Commissioned by University of South Florida’s Contemporary Art Museum (USFCAM), The Music Box: Tampa Bay was a temporary musical architecture installation by visiting artists New Orleans Airlift (NOA) in collaboration with local artists, and students from the university and community partner. Working with NOA’s model of collaboration and use of reclaimed materials from the site, the artists created architectural structures which were capable of generating sound and transformed a local pocket park into a musical village for a month-long series of free musical performances and cultural events and a place for experimentation, exploration and play.
The goals of commissioning NOA to bring their model of The Music Box, a unique multi-disciplinary project, to Tampa were fuse art, architecture, music, engineering, and history to create a performance space to incite wonder and discovery, as well as bridge and unite communities through the stimulation of new audiences and creative alliances. The artist-designed musical structures were integral to transforming the site, a small park along lush sub-tropical riverbanks in an underserved neighborhood, into a magical village and sonic playground to inspire invention and exploration in visitors of all ages. During the design and build phase of the project, the collaboration between the commissioned artists was vital to the conceptualization of the structures and their placement and role within the village site. The commissioned artists considered sustained functionality, accessibility, and visibility of the performers and public interaction with the “musical houses” during the invention and integration of the instruments into the architectural design and the overall design of the public art installation.

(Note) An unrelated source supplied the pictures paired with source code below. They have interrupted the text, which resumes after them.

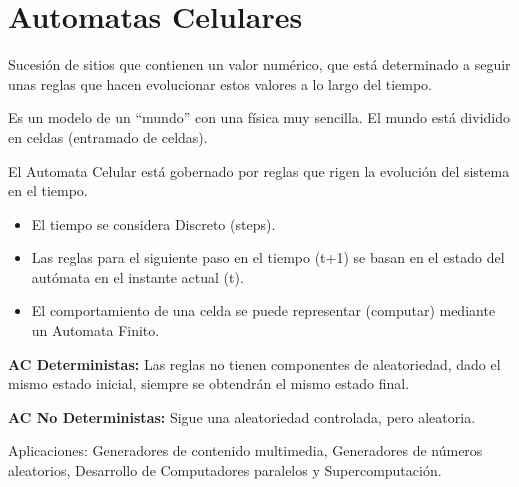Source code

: \section{Automatas Celulares}
Sucesión de sitios que contienen un valor numérico, que está determinado a seguir unas reglas que hacen evolucionar estos valores a lo largo del tiempo.

Es un modelo de un \enquote{mundo} con una física muy sencilla. El mundo está dividido en celdas (entramado de celdas).

El Automata Celular está gobernado por reglas que rigen la evolución del sistema en el tiempo.
\begin{itemize}
	\item El tiempo se considera Discreto (steps).
	\item Las reglas para el siguiente paso en el tiempo (t+1) se basan en el estado del autómata en el instante actual (t).
	\item El comportamiento de una celda se puede representar (computar) mediante un Automata Finito.
\end{itemize}

\textbf{AC Deterministas:} Las reglas no tienen componentes de aleatoriedad, dado el mismo estado inicial, siempre se obtendrán el mismo estado final.

\textbf{AC No Deterministas:} Sigue una aleatoriedad controlada, pero aleatoria.

Aplicaciones: Generadores de contenido multimedia, Generadores de números aleatorios, Desarrollo de Computadores paralelos y Supercomputación.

The Music Box: Tampa Bay public art project was artist driven from concept to implementation. The collaborating artists and participating students were guided through the design and build phases of the project by the founders and technical directors from New Orleans Airlift. Visual artists worked with sound artists to invent “houses” with embedded instrumentation– The Pitch Bow House featured clavichord and creaky wooden floors, sliding door and window guitars; The Syphonium, a water tower with musical pipes, provided an opportunity for a performer to play the instrument by pedaling a bicycle to pump water into the system from the nearby river; and the Lunar Tool Shed included an array of re-purposed garden tools that functioned as musical instruments, including the shovel bass. The Music Box project was informed and inspired by NOA’s philosophy of uniting artists and building community by bringing disparate groups together through common and powerful goals, shared resources and exchange of expertise and knowledge. Transformed into a performance space, the project became a platform and creative catalyst for local musicians, dancers and performers to collaborate and expand their practice in new directions.

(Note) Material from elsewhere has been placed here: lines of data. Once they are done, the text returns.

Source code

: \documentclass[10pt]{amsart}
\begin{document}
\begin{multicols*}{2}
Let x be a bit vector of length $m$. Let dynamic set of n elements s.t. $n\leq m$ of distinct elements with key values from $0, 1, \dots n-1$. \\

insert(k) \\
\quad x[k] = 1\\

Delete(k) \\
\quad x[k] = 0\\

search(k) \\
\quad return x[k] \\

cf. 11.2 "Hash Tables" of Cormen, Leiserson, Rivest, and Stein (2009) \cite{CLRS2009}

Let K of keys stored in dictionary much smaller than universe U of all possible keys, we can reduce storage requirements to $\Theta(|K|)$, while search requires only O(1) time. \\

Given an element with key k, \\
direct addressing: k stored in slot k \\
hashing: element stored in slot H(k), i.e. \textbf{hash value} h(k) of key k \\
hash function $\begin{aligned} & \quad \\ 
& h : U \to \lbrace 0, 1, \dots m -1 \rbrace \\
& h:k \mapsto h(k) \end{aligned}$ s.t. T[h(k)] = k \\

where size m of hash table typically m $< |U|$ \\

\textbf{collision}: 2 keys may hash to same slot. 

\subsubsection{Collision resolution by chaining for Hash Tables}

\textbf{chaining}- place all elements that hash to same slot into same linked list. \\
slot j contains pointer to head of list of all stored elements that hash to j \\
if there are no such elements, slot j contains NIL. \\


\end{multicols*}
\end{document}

The Music Box: Tampa Bay extended its creative and community reach through free cultural events offered to the public for four consecutive weekends, from March 25 through April 17, 2016. In total, 60 musicians and performers entertained nearly 1,500 audience members during eight performances over the month-long project. Additional programming reverberated the creative force of the project: open play days, talk about the history and geography of area by local historians, an open jam session, and an open mic night hosted by the a youth spoken word group, who performed works inspired from the sounds of the structures.